Gesellschaft
Kinder im Fokus: Neue atheistische Kampagne
Ein neues Plakat der britischen "Humanistenvereinigung" will anmahnen, dass Kinder selber über ihren Glauben entscheiden sollten
Foto: humanism.org.uk
Entstanden sei die Idee der "Britischen Humanistischen Vereinigung" nach den "überwältigenden positiven Rückmeldungen" auf die atheistische Buskampagne, die im Januar 2009 gestartet war, teilt die Organisation auf ihrer Webseite mit. Auf dem Bus, der durch das ganze Land fuhr, war der Slogan "Es gibt wahrscheinlich keinen Gott. Hör jetzt auf, dich zu sorgen und genieße dein Leben" zu lesen. Danach hatten sich die Initiatoren entschlossen, eine ähnliche Aktion zu einem späteren Zeitpunkt noch einmal durchzuführen. Das Ergebnis ist die jetzige Kampagne.

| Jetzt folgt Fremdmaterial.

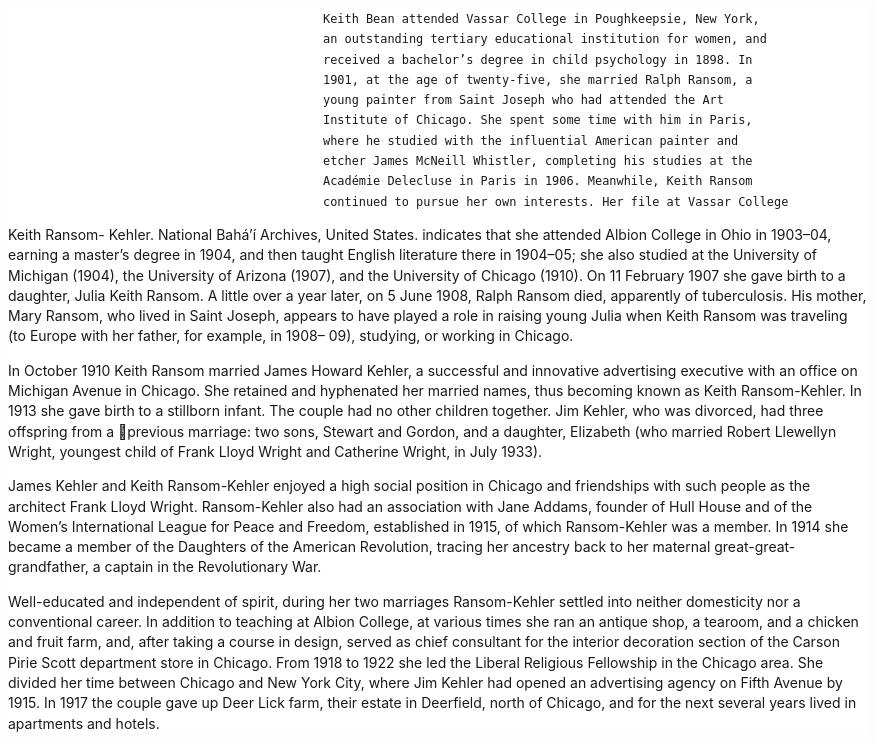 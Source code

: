                                                 Keith Bean attended Vassar College in Poughkeepsie, New York,
                                                an outstanding tertiary educational institution for women, and
                                                received a bachelor’s degree in child psychology in 1898. In
                                                1901, at the age of twenty-five, she married Ralph Ransom, a
                                                young painter from Saint Joseph who had attended the Art
                                                Institute of Chicago. She spent some time with him in Paris,
                                                where he studied with the influential American painter and
                                                etcher James McNeill Whistler, completing his studies at the
                                                Académie Delecluse in Paris in 1906. Meanwhile, Keith Ransom
                                                continued to pursue her own interests. Her file at Vassar College
Keith Ransom- Kehler. National Bahá’í Archives,
United States.                                  indicates that she attended Albion College in Ohio in 1903–04,
                                                earning a master’s degree in 1904, and then taught English
literature there in 1904–05; she also studied at the University of Michigan (1904), the University of
Arizona (1907), and the University of Chicago (1910). On 11 February 1907 she gave birth to a
daughter, Julia Keith Ransom. A little over a year later, on 5 June 1908, Ralph Ransom died, apparently
of tuberculosis. His mother, Mary Ransom, who lived in Saint Joseph, appears to have played a role in
raising young Julia when Keith Ransom was traveling (to Europe with her father, for example, in 1908–
09), studying, or working in Chicago.

In October 1910 Keith Ransom married James Howard Kehler, a successful and innovative advertising
executive with an office on Michigan Avenue in Chicago. She retained and hyphenated her married
names, thus becoming known as Keith Ransom-Kehler. In 1913 she gave birth to a stillborn infant. The
couple had no other children together. Jim Kehler, who was divorced, had three offspring from a
previous marriage: two sons, Stewart and Gordon, and a daughter, Elizabeth (who married Robert
Llewellyn Wright, youngest child of Frank Lloyd Wright and Catherine Wright, in July 1933).

James Kehler and Keith Ransom-Kehler enjoyed a high social position in Chicago and friendships with
such people as the architect Frank Lloyd Wright. Ransom-Kehler also had an association with Jane
Addams, founder of Hull House and of the Women’s International League for Peace and Freedom,
established in 1915, of which Ransom-Kehler was a member. In 1914 she became a member of the
Daughters of the American Revolution, tracing her ancestry back to her maternal great-great-
grandfather, a captain in the Revolutionary War.

Well-educated and independent of spirit, during her two marriages Ransom-Kehler settled into neither
domesticity nor a conventional career. In addition to teaching at Albion College, at various times she ran
an antique shop, a tearoom, and a chicken and fruit farm, and, after taking a course in design, served
as chief consultant for the interior decoration section of the Carson Pirie Scott department store in
Chicago. From 1918 to 1922 she led the Liberal Religious Fellowship in the Chicago area. She divided
her time between Chicago and New York City, where Jim Kehler had opened an advertising agency on
Fifth Avenue by 1915. In 1917 the couple gave up Deer Lick farm, their estate in Deerfield, north of
Chicago, and for the next several years lived in apartments and hotels.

Prominente Unterstützung finden die Initiatoren in dem Biologen Richard Dawkins, Autor des Buches "Der Gotteswahn" und Vizepräsident der britischen Humanistenvereinigung. Auch die britische Journalistin und Menschenrechtsaktivistin Ariane Sherine, die 2008 die Idee für die atheistische Buskampagne hatte, stellt sich hinter die Aktion. Ziel der neuen Kampagne sei es, das Bewusstsein zu schärfen, dass Kinder frei entscheiden können, an was sie glauben, so die Humanistin. Das "Aufdrücken" von religiösen Überzeugungen auf Kinder führe zu einer "sozialen Abtrennung" der Kinder, wenn sie auf religiöse Schulen gehen, oder wenn ihnen gesagt wurde, sie gehörten einer anderen, "inkompatiblen" Religion an.

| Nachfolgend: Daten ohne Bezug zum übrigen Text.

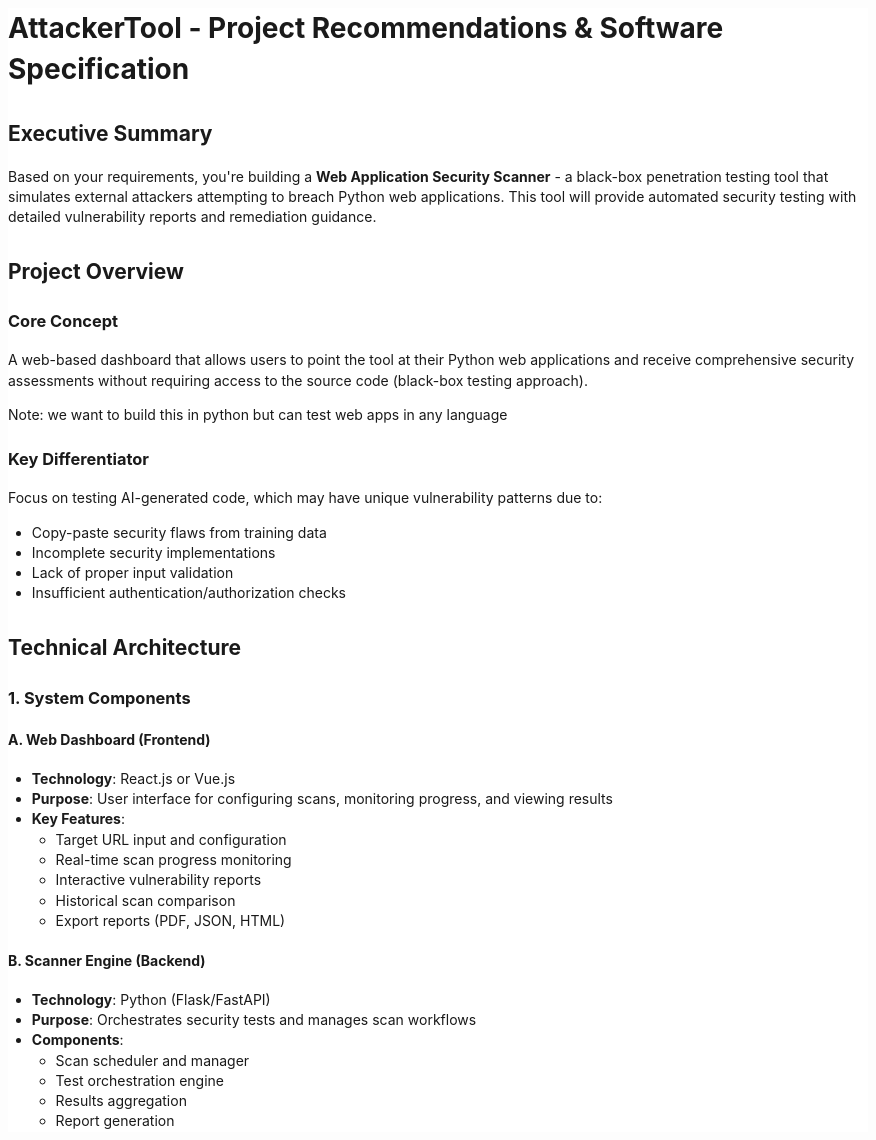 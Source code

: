 # AttackerTool - Project Recommendations & Software Specification

## Executive Summary

Based on your requirements, you're building a **Web Application Security Scanner** - a black-box penetration testing tool that simulates external attackers attempting to breach Python web applications. This tool will provide automated security testing with detailed vulnerability reports and remediation guidance.

## Project Overview

### Core Concept
A web-based dashboard that allows users to point the tool at their Python web applications and receive comprehensive security assessments without requiring access to the source code (black-box testing approach).

Note: we want to build this in python but can test web apps in any language


### Key Differentiator
Focus on testing AI-generated code, which may have unique vulnerability patterns due to:
- Copy-paste security flaws from training data
- Incomplete security implementations
- Lack of proper input validation
- Insufficient authentication/authorization checks

## Technical Architecture

### 1. System Components

#### A. Web Dashboard (Frontend)
- **Technology**: React.js or Vue.js
- **Purpose**: User interface for configuring scans, monitoring progress, and viewing results
- **Key Features**:
  - Target URL input and configuration
  - Real-time scan progress monitoring
  - Interactive vulnerability reports
  - Historical scan comparison
  - Export reports (PDF, JSON, HTML)

#### B. Scanner Engine (Backend)
- **Technology**: Python (Flask/FastAPI)
- **Purpose**: Orchestrates security tests and manages scan workflows
- **Components**:
  - Scan scheduler and manager
  - Test orchestration engine
  - Results aggregation
  - Report generation
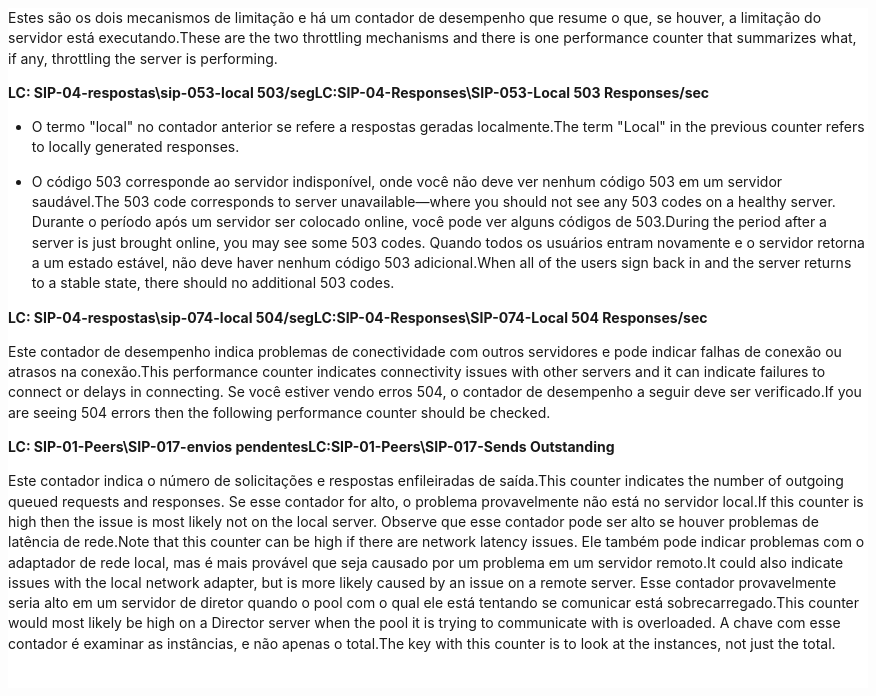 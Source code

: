 <span data-ttu-id="d8c6f-173">Estes são os dois mecanismos de limitação e há um contador de desempenho que resume o que, se houver, a limitação do servidor está executando.</span><span class="sxs-lookup"><span data-stu-id="d8c6f-173">These are the two throttling mechanisms and there is one performance counter that summarizes what, if any, throttling the server is performing.</span></span>

<span data-ttu-id="d8c6f-174">**LC: SIP-04-respostas\\sip-053-local 503/seg**</span><span class="sxs-lookup"><span data-stu-id="d8c6f-174">**LC:SIP-04-Responses\\SIP-053-Local 503 Responses/sec**</span></span>

  - <span data-ttu-id="d8c6f-175">O termo "local" no contador anterior se refere a respostas geradas localmente.</span><span class="sxs-lookup"><span data-stu-id="d8c6f-175">The term "Local" in the previous counter refers to locally generated responses.</span></span>

  - <span data-ttu-id="d8c6f-176">O código 503 corresponde ao servidor indisponível, onde você não deve ver nenhum código 503 em um servidor saudável.</span><span class="sxs-lookup"><span data-stu-id="d8c6f-176">The 503 code corresponds to server unavailable—where you should not see any 503 codes on a healthy server.</span></span> <span data-ttu-id="d8c6f-177">Durante o período após um servidor ser colocado online, você pode ver alguns códigos de 503.</span><span class="sxs-lookup"><span data-stu-id="d8c6f-177">During the period after a server is just brought online, you may see some 503 codes.</span></span> <span data-ttu-id="d8c6f-178">Quando todos os usuários entram novamente e o servidor retorna a um estado estável, não deve haver nenhum código 503 adicional.</span><span class="sxs-lookup"><span data-stu-id="d8c6f-178">When all of the users sign back in and the server returns to a stable state, there should no additional 503 codes.</span></span>

<span data-ttu-id="d8c6f-179">**LC: SIP-04-respostas\\sip-074-local 504/seg**</span><span class="sxs-lookup"><span data-stu-id="d8c6f-179">**LC:SIP-04-Responses\\SIP-074-Local 504 Responses/sec**</span></span>

<span data-ttu-id="d8c6f-180">Este contador de desempenho indica problemas de conectividade com outros servidores e pode indicar falhas de conexão ou atrasos na conexão.</span><span class="sxs-lookup"><span data-stu-id="d8c6f-180">This performance counter indicates connectivity issues with other servers and it can indicate failures to connect or delays in connecting.</span></span> <span data-ttu-id="d8c6f-181">Se você estiver vendo erros 504, o contador de desempenho a seguir deve ser verificado.</span><span class="sxs-lookup"><span data-stu-id="d8c6f-181">If you are seeing 504 errors then the following performance counter should be checked.</span></span>

<span data-ttu-id="d8c6f-182">**LC: SIP-01-Peers\\SIP-017-envios pendentes**</span><span class="sxs-lookup"><span data-stu-id="d8c6f-182">**LC:SIP-01-Peers\\SIP-017-Sends Outstanding**</span></span>

<span data-ttu-id="d8c6f-183">Este contador indica o número de solicitações e respostas enfileiradas de saída.</span><span class="sxs-lookup"><span data-stu-id="d8c6f-183">This counter indicates the number of outgoing queued requests and responses.</span></span> <span data-ttu-id="d8c6f-184">Se esse contador for alto, o problema provavelmente não está no servidor local.</span><span class="sxs-lookup"><span data-stu-id="d8c6f-184">If this counter is high then the issue is most likely not on the local server.</span></span> <span data-ttu-id="d8c6f-185">Observe que esse contador pode ser alto se houver problemas de latência de rede.</span><span class="sxs-lookup"><span data-stu-id="d8c6f-185">Note that this counter can be high if there are network latency issues.</span></span> <span data-ttu-id="d8c6f-186">Ele também pode indicar problemas com o adaptador de rede local, mas é mais provável que seja causado por um problema em um servidor remoto.</span><span class="sxs-lookup"><span data-stu-id="d8c6f-186">It could also indicate issues with the local network adapter, but is more likely caused by an issue on a remote server.</span></span> <span data-ttu-id="d8c6f-187">Esse contador provavelmente seria alto em um servidor de diretor quando o pool com o qual ele está tentando se comunicar está sobrecarregado.</span><span class="sxs-lookup"><span data-stu-id="d8c6f-187">This counter would most likely be high on a Director server when the pool it is trying to communicate with is overloaded.</span></span> <span data-ttu-id="d8c6f-188">A chave com esse contador é examinar as instâncias, e não apenas o total.</span><span class="sxs-lookup"><span data-stu-id="d8c6f-188">The key with this counter is to look at the instances, not just the total.</span></span>

</div>

</div>

<span> </span>

</div>

</div>

</div>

Evangelische Allianz begrüßt Plakataktion
Die britische Evangelische Allianz erklärte unterdessen, sie stimme grundsätzlich mit der Überzeugung überein, dass Kinder ihren Glauben selbst auswählen dürfen sollten. Der Vorsitzende der Allianz, Justin Thacker, erklärte laut einem Bericht von "Christian Today": "Evangelikale glauben nicht, dass Gott irgendwelche Enkel hat, sondern nur Kinder. Du bist kein Christ nur weil deine Eltern Christen sind. Alle Kinder und Erwachsenen müssen sich ihre eigenen Gedanken über die Realität Gottes machen."

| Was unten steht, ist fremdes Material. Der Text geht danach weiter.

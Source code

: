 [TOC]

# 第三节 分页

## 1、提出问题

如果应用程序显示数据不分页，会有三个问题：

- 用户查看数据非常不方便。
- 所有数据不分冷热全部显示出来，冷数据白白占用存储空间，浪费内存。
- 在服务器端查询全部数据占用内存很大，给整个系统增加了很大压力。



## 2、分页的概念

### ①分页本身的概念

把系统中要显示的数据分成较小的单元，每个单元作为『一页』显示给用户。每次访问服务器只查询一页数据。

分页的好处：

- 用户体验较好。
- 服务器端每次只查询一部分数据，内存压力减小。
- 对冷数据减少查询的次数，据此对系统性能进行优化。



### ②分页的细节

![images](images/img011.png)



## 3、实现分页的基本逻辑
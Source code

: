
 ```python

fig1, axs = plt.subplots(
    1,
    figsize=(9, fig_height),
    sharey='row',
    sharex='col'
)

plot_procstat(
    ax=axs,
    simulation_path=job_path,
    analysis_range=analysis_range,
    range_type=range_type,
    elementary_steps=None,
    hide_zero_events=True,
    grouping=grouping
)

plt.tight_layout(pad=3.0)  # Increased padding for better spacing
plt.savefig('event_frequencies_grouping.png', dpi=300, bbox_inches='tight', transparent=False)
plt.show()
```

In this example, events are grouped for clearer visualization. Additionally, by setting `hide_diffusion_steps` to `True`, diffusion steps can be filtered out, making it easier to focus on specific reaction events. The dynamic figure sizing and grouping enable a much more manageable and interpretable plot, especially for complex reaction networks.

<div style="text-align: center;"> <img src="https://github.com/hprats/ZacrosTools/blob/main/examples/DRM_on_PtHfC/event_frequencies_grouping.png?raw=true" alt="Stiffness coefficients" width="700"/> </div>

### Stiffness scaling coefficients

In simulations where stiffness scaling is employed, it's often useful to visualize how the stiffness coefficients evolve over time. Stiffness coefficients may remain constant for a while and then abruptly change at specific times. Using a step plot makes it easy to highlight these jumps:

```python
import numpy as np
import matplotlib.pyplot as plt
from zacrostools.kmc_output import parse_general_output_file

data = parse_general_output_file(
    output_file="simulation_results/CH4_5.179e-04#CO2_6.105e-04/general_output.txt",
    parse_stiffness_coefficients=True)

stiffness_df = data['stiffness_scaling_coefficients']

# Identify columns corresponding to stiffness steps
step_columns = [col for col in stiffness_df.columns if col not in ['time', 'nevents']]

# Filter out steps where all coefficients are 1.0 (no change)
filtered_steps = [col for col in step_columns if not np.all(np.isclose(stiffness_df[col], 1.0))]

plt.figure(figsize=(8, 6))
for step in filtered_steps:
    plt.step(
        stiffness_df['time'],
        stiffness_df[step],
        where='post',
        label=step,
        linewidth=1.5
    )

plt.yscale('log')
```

Nick Baines, Bischof des Londoner Bezirks Croydon, erklärte, es sei fraglich, ob Eltern ihre Kinder erziehen können, ohne sie religiös zu beeinflussen. Trotzdem hob er positiv hervor, dass sich durch die Kampagne Gesprächsmöglichkeiten ergeben könnten. "Wenn die Plakate uns auffordern, unsere Kinder so zu erziehen, dass sie intelligent über den Sinn des menschlichen Lebens und Moral nachdenken, kann ich das Ganze befürworten. Aber zu denken, dass man Kinder ganz ohne philosophischen Input ihrer Eltern, ohne Hinweise, ohne Annahmen über die Realität, ohne Prioritäten, ohne Werte, Glauben ihrer Eltern oder anderer Menschen erziehen kann, ist irrational", schreibt er in seinem Weblog. "Ich begrüße diese Plakatkampagne und hoffe, dass die Menschen ähnlich wie bei der Buskampagne darüber ins Gespräch kommen, egal welchen Schluss sie ziehen", erklärte Baines. (pro)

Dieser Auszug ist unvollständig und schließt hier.